UK election polls: Tories on course for historic win but one in four voters may still change mind



Almost a quarter of voters are wobbling over their decisions in a nailbiting finish to the 2019 general election, the very final poll reveals today.

The Ipsos MORI survey for the Evening Standard puts Boris Johnson on course to make history with the biggest Conservative vote share since Maggie Thatcher’s first victory in 1979.

The headline estimates of voting are Conservative 44 per cent (unchanged from a week ago), Labour 33 per cent (up one point) and the Liberal Democrats 12 per cent (down one point).

If voters do as they say, it would imply a solid Tory majority and vindicate Mr Johnson’s decision to gamble all on a Brexit election. 

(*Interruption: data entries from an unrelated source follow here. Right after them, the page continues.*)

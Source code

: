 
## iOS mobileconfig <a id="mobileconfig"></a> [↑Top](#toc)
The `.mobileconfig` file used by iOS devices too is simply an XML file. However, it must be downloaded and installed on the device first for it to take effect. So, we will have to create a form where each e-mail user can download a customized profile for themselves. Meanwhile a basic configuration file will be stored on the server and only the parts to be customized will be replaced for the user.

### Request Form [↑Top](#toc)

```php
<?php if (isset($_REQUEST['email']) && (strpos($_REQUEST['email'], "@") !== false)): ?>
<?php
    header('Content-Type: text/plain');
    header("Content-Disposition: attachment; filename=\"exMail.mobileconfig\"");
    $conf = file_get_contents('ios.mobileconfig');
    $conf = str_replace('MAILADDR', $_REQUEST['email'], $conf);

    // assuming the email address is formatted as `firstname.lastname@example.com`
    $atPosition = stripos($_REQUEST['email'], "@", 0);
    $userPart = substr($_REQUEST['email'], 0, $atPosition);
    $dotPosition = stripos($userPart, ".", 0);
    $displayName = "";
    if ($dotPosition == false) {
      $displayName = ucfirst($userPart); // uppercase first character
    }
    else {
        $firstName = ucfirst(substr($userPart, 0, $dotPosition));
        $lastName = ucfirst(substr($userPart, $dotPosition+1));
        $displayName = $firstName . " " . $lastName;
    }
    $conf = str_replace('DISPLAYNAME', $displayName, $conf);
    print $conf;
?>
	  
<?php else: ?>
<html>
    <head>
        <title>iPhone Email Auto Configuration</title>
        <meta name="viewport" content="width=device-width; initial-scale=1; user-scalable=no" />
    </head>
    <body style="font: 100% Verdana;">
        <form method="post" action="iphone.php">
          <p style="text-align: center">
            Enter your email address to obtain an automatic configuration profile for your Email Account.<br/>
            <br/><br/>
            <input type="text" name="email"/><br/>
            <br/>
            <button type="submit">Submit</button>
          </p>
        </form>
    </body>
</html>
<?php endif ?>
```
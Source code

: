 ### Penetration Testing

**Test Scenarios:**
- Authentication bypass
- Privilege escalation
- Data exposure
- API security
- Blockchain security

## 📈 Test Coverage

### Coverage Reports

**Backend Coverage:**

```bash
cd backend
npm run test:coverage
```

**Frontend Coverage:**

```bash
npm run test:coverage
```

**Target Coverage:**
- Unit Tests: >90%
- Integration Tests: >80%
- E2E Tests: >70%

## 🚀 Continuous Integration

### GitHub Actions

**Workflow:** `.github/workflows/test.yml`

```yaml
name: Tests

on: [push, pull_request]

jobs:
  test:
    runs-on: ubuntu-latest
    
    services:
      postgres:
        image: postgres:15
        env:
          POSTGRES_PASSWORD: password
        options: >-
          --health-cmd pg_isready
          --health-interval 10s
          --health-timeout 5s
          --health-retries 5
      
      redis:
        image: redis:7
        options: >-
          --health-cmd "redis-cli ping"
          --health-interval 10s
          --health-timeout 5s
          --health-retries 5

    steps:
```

It would spell disaster for Labour leader Jeremy Corbyn and a crushing blow Lib Dem leader Jo Swinson.

However, Ipsos MORI’s researchers found that nearly one in four people who have picked a party they intend to support admitted they may still change their mind, adding an unusually high element of uncertainty.

The Great Election Wobble was highest among Lib Dem supporters, at 41 per cent, which suggests tactical voting may be a significant wildcard factor in the final result.

The Conservative vote share looked firmest, with 83 per cent of supporters saying they had definitely decided. For Labour, 74 per cent said they were definite.

Long queues formed outside polling stations across London this morning, despite chilly weather, boosting hopes of a high turnout.

Boris Johnson took a secret weapon with him to vote at Central Methodist Hall in Westminster at around 8.15am – his dog Dilyn. He appealed on Twitter: “Folks, today is the day. Vote Conservative to get Brexit done.”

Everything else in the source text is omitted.